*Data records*

▬▬▬

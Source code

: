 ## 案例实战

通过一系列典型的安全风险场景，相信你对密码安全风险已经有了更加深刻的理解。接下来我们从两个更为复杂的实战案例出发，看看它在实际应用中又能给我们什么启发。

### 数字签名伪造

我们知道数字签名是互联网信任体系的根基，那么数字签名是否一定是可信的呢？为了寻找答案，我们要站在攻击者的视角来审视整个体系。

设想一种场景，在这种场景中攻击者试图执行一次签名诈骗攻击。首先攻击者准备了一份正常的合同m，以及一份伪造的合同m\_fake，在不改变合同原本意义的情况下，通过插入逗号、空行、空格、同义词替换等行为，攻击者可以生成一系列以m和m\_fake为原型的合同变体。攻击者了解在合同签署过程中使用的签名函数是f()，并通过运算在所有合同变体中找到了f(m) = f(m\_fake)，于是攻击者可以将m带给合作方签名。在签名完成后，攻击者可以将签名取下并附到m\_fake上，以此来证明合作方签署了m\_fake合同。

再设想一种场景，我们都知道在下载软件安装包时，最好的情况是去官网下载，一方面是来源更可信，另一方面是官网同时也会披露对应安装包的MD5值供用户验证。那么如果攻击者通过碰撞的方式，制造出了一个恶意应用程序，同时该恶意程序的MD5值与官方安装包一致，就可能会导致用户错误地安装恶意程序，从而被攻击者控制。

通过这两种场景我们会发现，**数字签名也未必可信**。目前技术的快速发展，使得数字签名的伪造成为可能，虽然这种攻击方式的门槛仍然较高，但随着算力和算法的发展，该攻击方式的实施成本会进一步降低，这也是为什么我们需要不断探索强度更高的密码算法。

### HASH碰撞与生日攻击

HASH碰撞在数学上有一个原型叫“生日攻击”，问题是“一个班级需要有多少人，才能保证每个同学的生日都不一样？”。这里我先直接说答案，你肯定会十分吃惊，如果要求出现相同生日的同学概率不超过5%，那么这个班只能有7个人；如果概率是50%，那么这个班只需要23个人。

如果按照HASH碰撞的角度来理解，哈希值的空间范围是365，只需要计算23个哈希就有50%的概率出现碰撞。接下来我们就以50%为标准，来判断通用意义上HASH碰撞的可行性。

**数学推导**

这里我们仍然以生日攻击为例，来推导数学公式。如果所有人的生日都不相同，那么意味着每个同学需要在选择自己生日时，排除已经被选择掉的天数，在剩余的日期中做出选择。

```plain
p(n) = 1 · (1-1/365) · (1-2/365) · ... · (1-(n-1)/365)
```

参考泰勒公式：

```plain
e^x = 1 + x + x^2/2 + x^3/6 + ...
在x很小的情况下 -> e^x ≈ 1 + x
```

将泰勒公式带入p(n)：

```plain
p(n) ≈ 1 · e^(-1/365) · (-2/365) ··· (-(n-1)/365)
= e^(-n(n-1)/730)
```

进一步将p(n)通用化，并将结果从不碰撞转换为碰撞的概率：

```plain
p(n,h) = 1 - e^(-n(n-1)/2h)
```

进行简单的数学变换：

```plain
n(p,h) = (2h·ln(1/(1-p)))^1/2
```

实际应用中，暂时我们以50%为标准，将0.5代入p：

▬▬▬

*Aim of the exercise*
What are the lines, exactly as written above, from the line with "### HASH碰撞与生日攻击" to the line with "这里我们仍然以生日攻击为例，", both included? Output only those.

*Response*
### HASH碰撞与生日攻击

HASH碰撞在数学上有一个原型叫“生日攻击”，问题是“一个班级需要有多少人，才能保证每个同学的生日都不一样？”。这里我先直接说答案，你肯定会十分吃惊，如果要求出现相同生日的同学概率不超过5%，那么这个班只能有7个人；如果概率是50%，那么这个班只需要23个人。

如果按照HASH碰撞的角度来理解，哈希值的空间范围是365，只需要计算23个哈希就有50%的概率出现碰撞。接下来我们就以50%为标准，来判断通用意义上HASH碰撞的可行性。

**数学推导**

这里我们仍然以生日攻击为例，来推导数学公式。如果所有人的生日都不相同，那么意味着每个同学需要在选择自己生日时，排除已经被选择掉的天数，在剩余的日期中做出选择。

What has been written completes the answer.